● Brief: Where does the string "detailed" occur in the records? Copy each line that holds it.

━━━━━ Input data ━━━━━

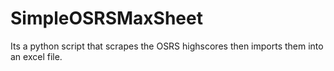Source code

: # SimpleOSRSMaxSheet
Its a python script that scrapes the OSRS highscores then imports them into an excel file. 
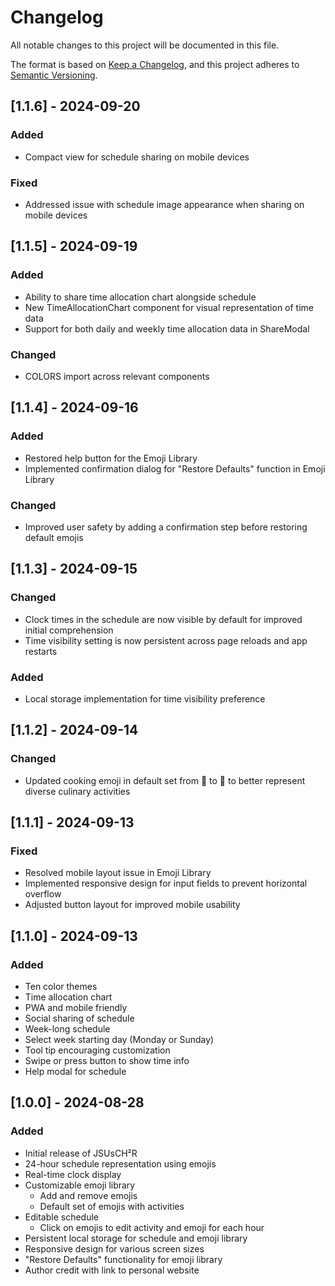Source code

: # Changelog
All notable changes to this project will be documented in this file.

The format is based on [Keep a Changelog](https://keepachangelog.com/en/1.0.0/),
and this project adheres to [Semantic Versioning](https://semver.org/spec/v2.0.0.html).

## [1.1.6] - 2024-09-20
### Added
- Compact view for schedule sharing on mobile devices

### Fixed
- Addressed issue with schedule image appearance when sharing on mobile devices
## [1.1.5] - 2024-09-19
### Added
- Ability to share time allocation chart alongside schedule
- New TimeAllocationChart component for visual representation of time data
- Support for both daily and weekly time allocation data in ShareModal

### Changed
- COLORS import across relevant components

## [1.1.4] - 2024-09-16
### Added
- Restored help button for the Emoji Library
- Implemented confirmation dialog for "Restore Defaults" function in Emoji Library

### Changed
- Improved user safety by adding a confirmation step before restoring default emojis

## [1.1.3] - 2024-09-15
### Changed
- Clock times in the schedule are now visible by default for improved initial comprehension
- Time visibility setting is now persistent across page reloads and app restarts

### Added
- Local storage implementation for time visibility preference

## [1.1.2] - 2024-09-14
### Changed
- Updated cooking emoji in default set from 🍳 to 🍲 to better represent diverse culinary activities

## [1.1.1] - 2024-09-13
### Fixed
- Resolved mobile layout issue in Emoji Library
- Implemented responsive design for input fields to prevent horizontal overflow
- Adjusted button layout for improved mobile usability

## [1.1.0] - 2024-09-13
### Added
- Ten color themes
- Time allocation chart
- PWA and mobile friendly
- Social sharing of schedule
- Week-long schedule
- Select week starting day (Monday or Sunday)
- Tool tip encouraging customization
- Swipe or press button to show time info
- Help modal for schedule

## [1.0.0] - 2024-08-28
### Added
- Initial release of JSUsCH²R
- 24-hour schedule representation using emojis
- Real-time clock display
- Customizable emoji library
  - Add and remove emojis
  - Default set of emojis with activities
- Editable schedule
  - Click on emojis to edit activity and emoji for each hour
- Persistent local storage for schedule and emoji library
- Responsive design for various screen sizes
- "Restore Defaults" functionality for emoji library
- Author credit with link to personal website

━━━━━
━━━━━ Input data ━━━━━

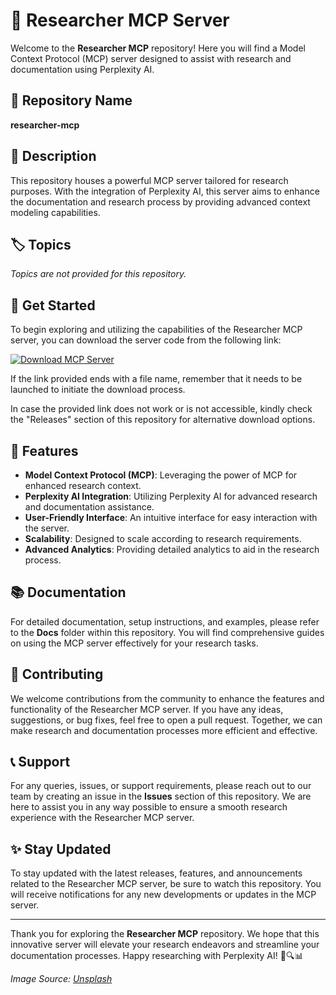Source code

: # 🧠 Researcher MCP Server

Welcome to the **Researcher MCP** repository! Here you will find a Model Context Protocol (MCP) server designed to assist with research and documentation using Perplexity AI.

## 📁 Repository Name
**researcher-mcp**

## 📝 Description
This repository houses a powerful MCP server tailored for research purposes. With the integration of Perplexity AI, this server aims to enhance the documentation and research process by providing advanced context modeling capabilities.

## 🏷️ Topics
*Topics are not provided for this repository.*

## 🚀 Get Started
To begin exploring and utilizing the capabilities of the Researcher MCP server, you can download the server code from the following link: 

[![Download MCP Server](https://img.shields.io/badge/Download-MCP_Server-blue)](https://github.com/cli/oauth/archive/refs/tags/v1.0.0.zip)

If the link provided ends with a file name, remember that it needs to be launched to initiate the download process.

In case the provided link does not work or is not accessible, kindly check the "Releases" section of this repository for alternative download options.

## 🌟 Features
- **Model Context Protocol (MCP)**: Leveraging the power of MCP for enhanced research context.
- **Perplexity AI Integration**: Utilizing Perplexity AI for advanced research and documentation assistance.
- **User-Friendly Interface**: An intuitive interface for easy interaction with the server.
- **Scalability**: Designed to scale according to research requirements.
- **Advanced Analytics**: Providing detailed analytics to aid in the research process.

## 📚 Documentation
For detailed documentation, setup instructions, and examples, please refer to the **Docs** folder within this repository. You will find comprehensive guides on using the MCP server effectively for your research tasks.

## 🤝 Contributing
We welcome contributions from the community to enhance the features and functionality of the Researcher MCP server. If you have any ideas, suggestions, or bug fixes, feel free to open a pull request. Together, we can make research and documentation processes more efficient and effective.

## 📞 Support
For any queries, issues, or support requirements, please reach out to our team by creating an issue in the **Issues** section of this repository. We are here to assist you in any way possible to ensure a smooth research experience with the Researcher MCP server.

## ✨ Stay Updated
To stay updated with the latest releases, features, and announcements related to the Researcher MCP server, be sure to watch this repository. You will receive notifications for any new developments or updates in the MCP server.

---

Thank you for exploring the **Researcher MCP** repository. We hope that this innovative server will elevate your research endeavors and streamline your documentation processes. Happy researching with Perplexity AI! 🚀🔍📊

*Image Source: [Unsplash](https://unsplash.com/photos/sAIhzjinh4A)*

━━━━━
━━━━━ Input data ━━━━━

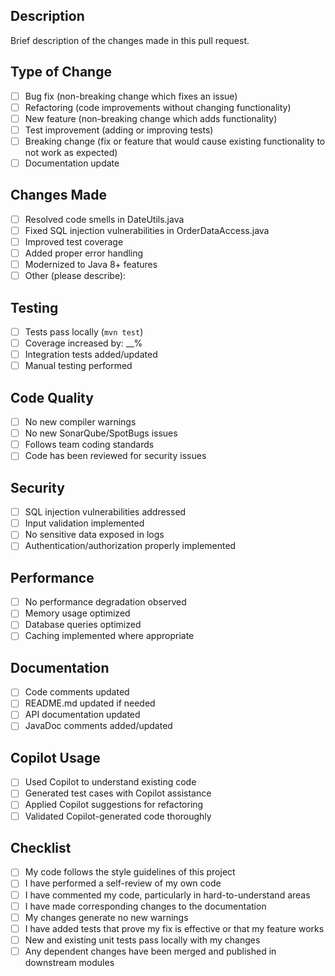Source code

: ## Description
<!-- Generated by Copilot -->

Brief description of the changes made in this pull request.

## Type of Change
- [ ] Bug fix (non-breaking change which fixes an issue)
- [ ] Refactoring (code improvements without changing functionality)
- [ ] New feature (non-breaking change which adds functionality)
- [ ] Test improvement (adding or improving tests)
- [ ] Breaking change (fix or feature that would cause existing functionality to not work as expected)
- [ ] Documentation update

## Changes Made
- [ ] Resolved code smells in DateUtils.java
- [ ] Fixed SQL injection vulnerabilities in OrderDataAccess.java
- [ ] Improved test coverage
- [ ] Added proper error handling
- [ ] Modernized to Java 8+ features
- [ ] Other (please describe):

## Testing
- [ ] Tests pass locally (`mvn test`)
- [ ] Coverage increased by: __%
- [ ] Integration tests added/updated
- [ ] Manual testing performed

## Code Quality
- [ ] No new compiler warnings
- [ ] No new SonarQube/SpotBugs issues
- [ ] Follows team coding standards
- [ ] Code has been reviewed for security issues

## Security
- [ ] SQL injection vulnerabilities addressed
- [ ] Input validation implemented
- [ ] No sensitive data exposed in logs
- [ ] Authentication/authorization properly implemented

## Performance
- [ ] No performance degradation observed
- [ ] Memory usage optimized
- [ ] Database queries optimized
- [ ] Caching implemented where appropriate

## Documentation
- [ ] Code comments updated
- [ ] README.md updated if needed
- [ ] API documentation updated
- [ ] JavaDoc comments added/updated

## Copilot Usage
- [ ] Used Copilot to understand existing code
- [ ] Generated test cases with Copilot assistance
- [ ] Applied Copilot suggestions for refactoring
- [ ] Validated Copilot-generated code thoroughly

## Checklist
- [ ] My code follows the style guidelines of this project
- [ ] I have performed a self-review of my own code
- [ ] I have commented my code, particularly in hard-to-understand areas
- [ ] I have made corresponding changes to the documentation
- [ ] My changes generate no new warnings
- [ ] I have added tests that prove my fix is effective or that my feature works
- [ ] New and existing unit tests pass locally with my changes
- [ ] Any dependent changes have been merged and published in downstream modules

━━━━━

● Answer to the exercise:
- **Advanced Analytics**: Providing detailed analytics to aid in the research process.
For detailed documentation, setup instructions, and examples, please refer to the **Docs** folder within this repository. You will find comprehensive guides on using the MCP server effectively for your research tasks.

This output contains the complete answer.